Dieser Werbespot darf vom britischen Fernsehen nicht ausgestrahlt werden, weil er zu politisch ist, während er auf YouTube mit inzwischen schon mehr als 3 Millionen Klicks jetzt schon ein Hit ist. Der Werbespot entsteht in Zusammenarbeit mit Greenpeace. Er thematisiert die fatalen Auswirkungen der Palmölindustrie auf die Umwelt. Der emotionale Werbespot der britischen Supermarktkette Iceland sollte eigentlich in der Weihnachtszeit ausgestrahlt werden, doch bevor es dazu kommen kann, wird er bereits verboten. Seinen Erfolg verdankt er einzig und allein seiner massiven Ausbreitung in den sozialen Netzwerken.
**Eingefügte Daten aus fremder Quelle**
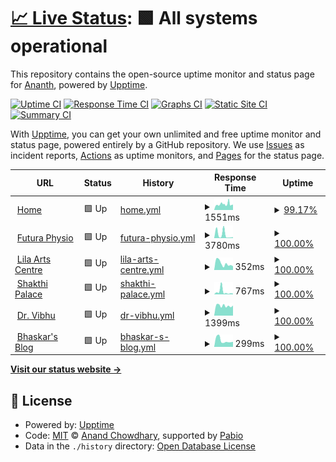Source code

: # [📈 Live Status](https://upptime.kedi.dev): <!--live status--> **🟩 All systems operational**

This repository contains the open-source uptime monitor and status page for [Ananth](https://upptime.kedi.dev), powered by [Upptime](https://github.com/upptime/upptime).

[![Uptime CI](https://github.com/ananthb/upptime/workflows/Uptime%20CI/badge.svg)](https://github.com/ananthb/upptime/actions?query=workflow%3A%22Uptime+CI%22)
[![Response Time CI](https://github.com/ananthb/upptime/workflows/Response%20Time%20CI/badge.svg)](https://github.com/ananthb/upptime/actions?query=workflow%3A%22Response+Time+CI%22)
[![Graphs CI](https://github.com/ananthb/upptime/workflows/Graphs%20CI/badge.svg)](https://github.com/ananthb/upptime/actions?query=workflow%3A%22Graphs+CI%22)
[![Static Site CI](https://github.com/ananthb/upptime/workflows/Static%20Site%20CI/badge.svg)](https://github.com/ananthb/upptime/actions?query=workflow%3A%22Static+Site+CI%22)
[![Summary CI](https://github.com/ananthb/upptime/workflows/Summary%20CI/badge.svg)](https://github.com/ananthb/upptime/actions?query=workflow%3A%22Summary+CI%22)

With [Upptime](https://upptime.js.org), you can get your own unlimited and free uptime monitor and status page, powered entirely by a GitHub repository. We use [Issues](https://github.com/ananthb/upptime/issues) as incident reports, [Actions](https://github.com/ananthb/upptime/actions) as uptime monitors, and [Pages](https://upptime.kedi.dev) for the status page.

<!--start: status pages-->
<!-- This summary is generated by Upptime (https://github.com/upptime/upptime) -->
<!-- Do not edit this manually, your changes will be overwritten -->
<!-- prettier-ignore -->
| URL | Status | History | Response Time | Uptime |
| --- | ------ | ------- | ------------- | ------ |
| <img alt="" src="https://icons.duckduckgo.com/ip3/home.tail42937.ts.net.ico" height="13"> [Home](https://home.tail42937.ts.net) | 🟩 Up | [home.yml](https://github.com/ananthb/upptime/commits/HEAD/history/home.yml) | <details><summary><img alt="Response time graph" src="./graphs/home/response-time-week.png" height="20"> 1551ms</summary><br><a href="https://upptime.kedi.dev/history/home"><img alt="Response time 1551" src="https://img.shields.io/endpoint?url=https%3A%2F%2Fraw.githubusercontent.com%2Fananthb%2Fupptime%2FHEAD%2Fapi%2Fhome%2Fresponse-time.json"></a><br><a href="https://upptime.kedi.dev/history/home"><img alt="24-hour response time 1450" src="https://img.shields.io/endpoint?url=https%3A%2F%2Fraw.githubusercontent.com%2Fananthb%2Fupptime%2FHEAD%2Fapi%2Fhome%2Fresponse-time-day.json"></a><br><a href="https://upptime.kedi.dev/history/home"><img alt="7-day response time 1551" src="https://img.shields.io/endpoint?url=https%3A%2F%2Fraw.githubusercontent.com%2Fananthb%2Fupptime%2FHEAD%2Fapi%2Fhome%2Fresponse-time-week.json"></a><br><a href="https://upptime.kedi.dev/history/home"><img alt="30-day response time 1551" src="https://img.shields.io/endpoint?url=https%3A%2F%2Fraw.githubusercontent.com%2Fananthb%2Fupptime%2FHEAD%2Fapi%2Fhome%2Fresponse-time-month.json"></a><br><a href="https://upptime.kedi.dev/history/home"><img alt="1-year response time 1551" src="https://img.shields.io/endpoint?url=https%3A%2F%2Fraw.githubusercontent.com%2Fananthb%2Fupptime%2FHEAD%2Fapi%2Fhome%2Fresponse-time-year.json"></a></details> | <details><summary><a href="https://upptime.kedi.dev/history/home">99.17%</a></summary><a href="https://upptime.kedi.dev/history/home"><img alt="All-time uptime 99.17%" src="https://img.shields.io/endpoint?url=https%3A%2F%2Fraw.githubusercontent.com%2Fananthb%2Fupptime%2FHEAD%2Fapi%2Fhome%2Fuptime.json"></a><br><a href="https://upptime.kedi.dev/history/home"><img alt="24-hour uptime 100.00%" src="https://img.shields.io/endpoint?url=https%3A%2F%2Fraw.githubusercontent.com%2Fananthb%2Fupptime%2FHEAD%2Fapi%2Fhome%2Fuptime-day.json"></a><br><a href="https://upptime.kedi.dev/history/home"><img alt="7-day uptime 99.17%" src="https://img.shields.io/endpoint?url=https%3A%2F%2Fraw.githubusercontent.com%2Fananthb%2Fupptime%2FHEAD%2Fapi%2Fhome%2Fuptime-week.json"></a><br><a href="https://upptime.kedi.dev/history/home"><img alt="30-day uptime 99.17%" src="https://img.shields.io/endpoint?url=https%3A%2F%2Fraw.githubusercontent.com%2Fananthb%2Fupptime%2FHEAD%2Fapi%2Fhome%2Fuptime-month.json"></a><br><a href="https://upptime.kedi.dev/history/home"><img alt="1-year uptime 99.17%" src="https://img.shields.io/endpoint?url=https%3A%2F%2Fraw.githubusercontent.com%2Fananthb%2Fupptime%2FHEAD%2Fapi%2Fhome%2Fuptime-year.json"></a></details>
| <img alt="" src="https://icons.duckduckgo.com/ip3/futuraphysio.com.ico" height="13"> [Futura Physio](https://futuraphysio.com) | 🟩 Up | [futura-physio.yml](https://github.com/ananthb/upptime/commits/HEAD/history/futura-physio.yml) | <details><summary><img alt="Response time graph" src="./graphs/futura-physio/response-time-week.png" height="20"> 3780ms</summary><br><a href="https://upptime.kedi.dev/history/futura-physio"><img alt="Response time 2433" src="https://img.shields.io/endpoint?url=https%3A%2F%2Fraw.githubusercontent.com%2Fananthb%2Fupptime%2FHEAD%2Fapi%2Ffutura-physio%2Fresponse-time.json"></a><br><a href="https://upptime.kedi.dev/history/futura-physio"><img alt="24-hour response time 966" src="https://img.shields.io/endpoint?url=https%3A%2F%2Fraw.githubusercontent.com%2Fananthb%2Fupptime%2FHEAD%2Fapi%2Ffutura-physio%2Fresponse-time-day.json"></a><br><a href="https://upptime.kedi.dev/history/futura-physio"><img alt="7-day response time 3780" src="https://img.shields.io/endpoint?url=https%3A%2F%2Fraw.githubusercontent.com%2Fananthb%2Fupptime%2FHEAD%2Fapi%2Ffutura-physio%2Fresponse-time-week.json"></a><br><a href="https://upptime.kedi.dev/history/futura-physio"><img alt="30-day response time 2964" src="https://img.shields.io/endpoint?url=https%3A%2F%2Fraw.githubusercontent.com%2Fananthb%2Fupptime%2FHEAD%2Fapi%2Ffutura-physio%2Fresponse-time-month.json"></a><br><a href="https://upptime.kedi.dev/history/futura-physio"><img alt="1-year response time 2433" src="https://img.shields.io/endpoint?url=https%3A%2F%2Fraw.githubusercontent.com%2Fananthb%2Fupptime%2FHEAD%2Fapi%2Ffutura-physio%2Fresponse-time-year.json"></a></details> | <details><summary><a href="https://upptime.kedi.dev/history/futura-physio">100.00%</a></summary><a href="https://upptime.kedi.dev/history/futura-physio"><img alt="All-time uptime 99.89%" src="https://img.shields.io/endpoint?url=https%3A%2F%2Fraw.githubusercontent.com%2Fananthb%2Fupptime%2FHEAD%2Fapi%2Ffutura-physio%2Fuptime.json"></a><br><a href="https://upptime.kedi.dev/history/futura-physio"><img alt="24-hour uptime 100.00%" src="https://img.shields.io/endpoint?url=https%3A%2F%2Fraw.githubusercontent.com%2Fananthb%2Fupptime%2FHEAD%2Fapi%2Ffutura-physio%2Fuptime-day.json"></a><br><a href="https://upptime.kedi.dev/history/futura-physio"><img alt="7-day uptime 100.00%" src="https://img.shields.io/endpoint?url=https%3A%2F%2Fraw.githubusercontent.com%2Fananthb%2Fupptime%2FHEAD%2Fapi%2Ffutura-physio%2Fuptime-week.json"></a><br><a href="https://upptime.kedi.dev/history/futura-physio"><img alt="30-day uptime 100.00%" src="https://img.shields.io/endpoint?url=https%3A%2F%2Fraw.githubusercontent.com%2Fananthb%2Fupptime%2FHEAD%2Fapi%2Ffutura-physio%2Fuptime-month.json"></a><br><a href="https://upptime.kedi.dev/history/futura-physio"><img alt="1-year uptime 99.86%" src="https://img.shields.io/endpoint?url=https%3A%2F%2Fraw.githubusercontent.com%2Fananthb%2Fupptime%2FHEAD%2Fapi%2Ffutura-physio%2Fuptime-year.json"></a></details>
| <img alt="" src="https://icons.duckduckgo.com/ip3/lilaartscentre.com.ico" height="13"> [Lila Arts Centre](https://lilaartscentre.com) | 🟩 Up | [lila-arts-centre.yml](https://github.com/ananthb/upptime/commits/HEAD/history/lila-arts-centre.yml) | <details><summary><img alt="Response time graph" src="./graphs/lila-arts-centre/response-time-week.png" height="20"> 352ms</summary><br><a href="https://upptime.kedi.dev/history/lila-arts-centre"><img alt="Response time 260" src="https://img.shields.io/endpoint?url=https%3A%2F%2Fraw.githubusercontent.com%2Fananthb%2Fupptime%2FHEAD%2Fapi%2Flila-arts-centre%2Fresponse-time.json"></a><br><a href="https://upptime.kedi.dev/history/lila-arts-centre"><img alt="24-hour response time 207" src="https://img.shields.io/endpoint?url=https%3A%2F%2Fraw.githubusercontent.com%2Fananthb%2Fupptime%2FHEAD%2Fapi%2Flila-arts-centre%2Fresponse-time-day.json"></a><br><a href="https://upptime.kedi.dev/history/lila-arts-centre"><img alt="7-day response time 352" src="https://img.shields.io/endpoint?url=https%3A%2F%2Fraw.githubusercontent.com%2Fananthb%2Fupptime%2FHEAD%2Fapi%2Flila-arts-centre%2Fresponse-time-week.json"></a><br><a href="https://upptime.kedi.dev/history/lila-arts-centre"><img alt="30-day response time 278" src="https://img.shields.io/endpoint?url=https%3A%2F%2Fraw.githubusercontent.com%2Fananthb%2Fupptime%2FHEAD%2Fapi%2Flila-arts-centre%2Fresponse-time-month.json"></a><br><a href="https://upptime.kedi.dev/history/lila-arts-centre"><img alt="1-year response time 260" src="https://img.shields.io/endpoint?url=https%3A%2F%2Fraw.githubusercontent.com%2Fananthb%2Fupptime%2FHEAD%2Fapi%2Flila-arts-centre%2Fresponse-time-year.json"></a></details> | <details><summary><a href="https://upptime.kedi.dev/history/lila-arts-centre">100.00%</a></summary><a href="https://upptime.kedi.dev/history/lila-arts-centre"><img alt="All-time uptime 99.76%" src="https://img.shields.io/endpoint?url=https%3A%2F%2Fraw.githubusercontent.com%2Fananthb%2Fupptime%2FHEAD%2Fapi%2Flila-arts-centre%2Fuptime.json"></a><br><a href="https://upptime.kedi.dev/history/lila-arts-centre"><img alt="24-hour uptime 100.00%" src="https://img.shields.io/endpoint?url=https%3A%2F%2Fraw.githubusercontent.com%2Fananthb%2Fupptime%2FHEAD%2Fapi%2Flila-arts-centre%2Fuptime-day.json"></a><br><a href="https://upptime.kedi.dev/history/lila-arts-centre"><img alt="7-day uptime 100.00%" src="https://img.shields.io/endpoint?url=https%3A%2F%2Fraw.githubusercontent.com%2Fananthb%2Fupptime%2FHEAD%2Fapi%2Flila-arts-centre%2Fuptime-week.json"></a><br><a href="https://upptime.kedi.dev/history/lila-arts-centre"><img alt="30-day uptime 100.00%" src="https://img.shields.io/endpoint?url=https%3A%2F%2Fraw.githubusercontent.com%2Fananthb%2Fupptime%2FHEAD%2Fapi%2Flila-arts-centre%2Fuptime-month.json"></a><br><a href="https://upptime.kedi.dev/history/lila-arts-centre"><img alt="1-year uptime 99.71%" src="https://img.shields.io/endpoint?url=https%3A%2F%2Fraw.githubusercontent.com%2Fananthb%2Fupptime%2FHEAD%2Fapi%2Flila-arts-centre%2Fuptime-year.json"></a></details>
| <img alt="" src="https://icons.duckduckgo.com/ip3/shakthipalace.com.ico" height="13"> [Shakthi Palace](https://shakthipalace.com) | 🟩 Up | [shakthi-palace.yml](https://github.com/ananthb/upptime/commits/HEAD/history/shakthi-palace.yml) | <details><summary><img alt="Response time graph" src="./graphs/shakthi-palace/response-time-week.png" height="20"> 767ms</summary><br><a href="https://upptime.kedi.dev/history/shakthi-palace"><img alt="Response time 334" src="https://img.shields.io/endpoint?url=https%3A%2F%2Fraw.githubusercontent.com%2Fananthb%2Fupptime%2FHEAD%2Fapi%2Fshakthi-palace%2Fresponse-time.json"></a><br><a href="https://upptime.kedi.dev/history/shakthi-palace"><img alt="24-hour response time 211" src="https://img.shields.io/endpoint?url=https%3A%2F%2Fraw.githubusercontent.com%2Fananthb%2Fupptime%2FHEAD%2Fapi%2Fshakthi-palace%2Fresponse-time-day.json"></a><br><a href="https://upptime.kedi.dev/history/shakthi-palace"><img alt="7-day response time 767" src="https://img.shields.io/endpoint?url=https%3A%2F%2Fraw.githubusercontent.com%2Fananthb%2Fupptime%2FHEAD%2Fapi%2Fshakthi-palace%2Fresponse-time-week.json"></a><br><a href="https://upptime.kedi.dev/history/shakthi-palace"><img alt="30-day response time 390" src="https://img.shields.io/endpoint?url=https%3A%2F%2Fraw.githubusercontent.com%2Fananthb%2Fupptime%2FHEAD%2Fapi%2Fshakthi-palace%2Fresponse-time-month.json"></a><br><a href="https://upptime.kedi.dev/history/shakthi-palace"><img alt="1-year response time 334" src="https://img.shields.io/endpoint?url=https%3A%2F%2Fraw.githubusercontent.com%2Fananthb%2Fupptime%2FHEAD%2Fapi%2Fshakthi-palace%2Fresponse-time-year.json"></a></details> | <details><summary><a href="https://upptime.kedi.dev/history/shakthi-palace">100.00%</a></summary><a href="https://upptime.kedi.dev/history/shakthi-palace"><img alt="All-time uptime 99.83%" src="https://img.shields.io/endpoint?url=https%3A%2F%2Fraw.githubusercontent.com%2Fananthb%2Fupptime%2FHEAD%2Fapi%2Fshakthi-palace%2Fuptime.json"></a><br><a href="https://upptime.kedi.dev/history/shakthi-palace"><img alt="24-hour uptime 100.00%" src="https://img.shields.io/endpoint?url=https%3A%2F%2Fraw.githubusercontent.com%2Fananthb%2Fupptime%2FHEAD%2Fapi%2Fshakthi-palace%2Fuptime-day.json"></a><br><a href="https://upptime.kedi.dev/history/shakthi-palace"><img alt="7-day uptime 100.00%" src="https://img.shields.io/endpoint?url=https%3A%2F%2Fraw.githubusercontent.com%2Fananthb%2Fupptime%2FHEAD%2Fapi%2Fshakthi-palace%2Fuptime-week.json"></a><br><a href="https://upptime.kedi.dev/history/shakthi-palace"><img alt="30-day uptime 100.00%" src="https://img.shields.io/endpoint?url=https%3A%2F%2Fraw.githubusercontent.com%2Fananthb%2Fupptime%2FHEAD%2Fapi%2Fshakthi-palace%2Fuptime-month.json"></a><br><a href="https://upptime.kedi.dev/history/shakthi-palace"><img alt="1-year uptime 99.80%" src="https://img.shields.io/endpoint?url=https%3A%2F%2Fraw.githubusercontent.com%2Fananthb%2Fupptime%2FHEAD%2Fapi%2Fshakthi-palace%2Fuptime-year.json"></a></details>
| <img alt="" src="https://icons.duckduckgo.com/ip3/drvibhu.com.ico" height="13"> [Dr. Vibhu](https://drvibhu.com) | 🟩 Up | [dr-vibhu.yml](https://github.com/ananthb/upptime/commits/HEAD/history/dr-vibhu.yml) | <details><summary><img alt="Response time graph" src="./graphs/dr-vibhu/response-time-week.png" height="20"> 1399ms</summary><br><a href="https://upptime.kedi.dev/history/dr-vibhu"><img alt="Response time 1323" src="https://img.shields.io/endpoint?url=https%3A%2F%2Fraw.githubusercontent.com%2Fananthb%2Fupptime%2FHEAD%2Fapi%2Fdr-vibhu%2Fresponse-time.json"></a><br><a href="https://upptime.kedi.dev/history/dr-vibhu"><img alt="24-hour response time 1428" src="https://img.shields.io/endpoint?url=https%3A%2F%2Fraw.githubusercontent.com%2Fananthb%2Fupptime%2FHEAD%2Fapi%2Fdr-vibhu%2Fresponse-time-day.json"></a><br><a href="https://upptime.kedi.dev/history/dr-vibhu"><img alt="7-day response time 1399" src="https://img.shields.io/endpoint?url=https%3A%2F%2Fraw.githubusercontent.com%2Fananthb%2Fupptime%2FHEAD%2Fapi%2Fdr-vibhu%2Fresponse-time-week.json"></a><br><a href="https://upptime.kedi.dev/history/dr-vibhu"><img alt="30-day response time 1357" src="https://img.shields.io/endpoint?url=https%3A%2F%2Fraw.githubusercontent.com%2Fananthb%2Fupptime%2FHEAD%2Fapi%2Fdr-vibhu%2Fresponse-time-month.json"></a><br><a href="https://upptime.kedi.dev/history/dr-vibhu"><img alt="1-year response time 1323" src="https://img.shields.io/endpoint?url=https%3A%2F%2Fraw.githubusercontent.com%2Fananthb%2Fupptime%2FHEAD%2Fapi%2Fdr-vibhu%2Fresponse-time-year.json"></a></details> | <details><summary><a href="https://upptime.kedi.dev/history/dr-vibhu">100.00%</a></summary><a href="https://upptime.kedi.dev/history/dr-vibhu"><img alt="All-time uptime 98.79%" src="https://img.shields.io/endpoint?url=https%3A%2F%2Fraw.githubusercontent.com%2Fananthb%2Fupptime%2FHEAD%2Fapi%2Fdr-vibhu%2Fuptime.json"></a><br><a href="https://upptime.kedi.dev/history/dr-vibhu"><img alt="24-hour uptime 100.00%" src="https://img.shields.io/endpoint?url=https%3A%2F%2Fraw.githubusercontent.com%2Fananthb%2Fupptime%2FHEAD%2Fapi%2Fdr-vibhu%2Fuptime-day.json"></a><br><a href="https://upptime.kedi.dev/history/dr-vibhu"><img alt="7-day uptime 100.00%" src="https://img.shields.io/endpoint?url=https%3A%2F%2Fraw.githubusercontent.com%2Fananthb%2Fupptime%2FHEAD%2Fapi%2Fdr-vibhu%2Fuptime-week.json"></a><br><a href="https://upptime.kedi.dev/history/dr-vibhu"><img alt="30-day uptime 100.00%" src="https://img.shields.io/endpoint?url=https%3A%2F%2Fraw.githubusercontent.com%2Fananthb%2Fupptime%2FHEAD%2Fapi%2Fdr-vibhu%2Fuptime-month.json"></a><br><a href="https://upptime.kedi.dev/history/dr-vibhu"><img alt="1-year uptime 98.79%" src="https://img.shields.io/endpoint?url=https%3A%2F%2Fraw.githubusercontent.com%2Fananthb%2Fupptime%2FHEAD%2Fapi%2Fdr-vibhu%2Fuptime-year.json"></a></details>
| <img alt="" src="https://icons.duckduckgo.com/ip3/bhaskararaman.com.ico" height="13"> [Bhaskar's Blog](https://bhaskararaman.com) | 🟩 Up | [bhaskar-s-blog.yml](https://github.com/ananthb/upptime/commits/HEAD/history/bhaskar-s-blog.yml) | <details><summary><img alt="Response time graph" src="./graphs/bhaskar-s-blog/response-time-week.png" height="20"> 299ms</summary><br><a href="https://upptime.kedi.dev/history/bhaskar-s-blog"><img alt="Response time 258" src="https://img.shields.io/endpoint?url=https%3A%2F%2Fraw.githubusercontent.com%2Fananthb%2Fupptime%2FHEAD%2Fapi%2Fbhaskar-s-blog%2Fresponse-time.json"></a><br><a href="https://upptime.kedi.dev/history/bhaskar-s-blog"><img alt="24-hour response time 236" src="https://img.shields.io/endpoint?url=https%3A%2F%2Fraw.githubusercontent.com%2Fananthb%2Fupptime%2FHEAD%2Fapi%2Fbhaskar-s-blog%2Fresponse-time-day.json"></a><br><a href="https://upptime.kedi.dev/history/bhaskar-s-blog"><img alt="7-day response time 299" src="https://img.shields.io/endpoint?url=https%3A%2F%2Fraw.githubusercontent.com%2Fananthb%2Fupptime%2FHEAD%2Fapi%2Fbhaskar-s-blog%2Fresponse-time-week.json"></a><br><a href="https://upptime.kedi.dev/history/bhaskar-s-blog"><img alt="30-day response time 260" src="https://img.shields.io/endpoint?url=https%3A%2F%2Fraw.githubusercontent.com%2Fananthb%2Fupptime%2FHEAD%2Fapi%2Fbhaskar-s-blog%2Fresponse-time-month.json"></a><br><a href="https://upptime.kedi.dev/history/bhaskar-s-blog"><img alt="1-year response time 258" src="https://img.shields.io/endpoint?url=https%3A%2F%2Fraw.githubusercontent.com%2Fananthb%2Fupptime%2FHEAD%2Fapi%2Fbhaskar-s-blog%2Fresponse-time-year.json"></a></details> | <details><summary><a href="https://upptime.kedi.dev/history/bhaskar-s-blog">100.00%</a></summary><a href="https://upptime.kedi.dev/history/bhaskar-s-blog"><img alt="All-time uptime 100.00%" src="https://img.shields.io/endpoint?url=https%3A%2F%2Fraw.githubusercontent.com%2Fananthb%2Fupptime%2FHEAD%2Fapi%2Fbhaskar-s-blog%2Fuptime.json"></a><br><a href="https://upptime.kedi.dev/history/bhaskar-s-blog"><img alt="24-hour uptime 100.00%" src="https://img.shields.io/endpoint?url=https%3A%2F%2Fraw.githubusercontent.com%2Fananthb%2Fupptime%2FHEAD%2Fapi%2Fbhaskar-s-blog%2Fuptime-day.json"></a><br><a href="https://upptime.kedi.dev/history/bhaskar-s-blog"><img alt="7-day uptime 100.00%" src="https://img.shields.io/endpoint?url=https%3A%2F%2Fraw.githubusercontent.com%2Fananthb%2Fupptime%2FHEAD%2Fapi%2Fbhaskar-s-blog%2Fuptime-week.json"></a><br><a href="https://upptime.kedi.dev/history/bhaskar-s-blog"><img alt="30-day uptime 100.00%" src="https://img.shields.io/endpoint?url=https%3A%2F%2Fraw.githubusercontent.com%2Fananthb%2Fupptime%2FHEAD%2Fapi%2Fbhaskar-s-blog%2Fuptime-month.json"></a><br><a href="https://upptime.kedi.dev/history/bhaskar-s-blog"><img alt="1-year uptime 100.00%" src="https://img.shields.io/endpoint?url=https%3A%2F%2Fraw.githubusercontent.com%2Fananthb%2Fupptime%2FHEAD%2Fapi%2Fbhaskar-s-blog%2Fuptime-year.json"></a></details>

<!--end: status pages-->

[**Visit our status website →**](https://upptime.kedi.dev)

## 📄 License

- Powered by: [Upptime](https://github.com/upptime/upptime)
- Code: [MIT](./LICENSE) © [Anand Chowdhary](https://anandchowdhary.com), supported by [Pabio](https://pabio.com)
- Data in the `./history` directory: [Open Database License](https://opendatacommons.org/licenses/odbl/1-0/)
Der Kurzfilm erzählt in Gedichtform das schwierige Zusammenleben eines kleinen Mädchens mit einem jungen Orang-Utan. Letzterer treibt im Zimmer des kleinen Mädchens sein Unwesen, bis sie ihn bittet, ihr Zimmer zu verlassen. Da erfährt sie, dass sich der kleine Rang-Tan zu ihr geflüchtet hat, weil Menschen seinen Wald und sein Zuhause zerstören und seine Art vom Aussterben bedroht ist.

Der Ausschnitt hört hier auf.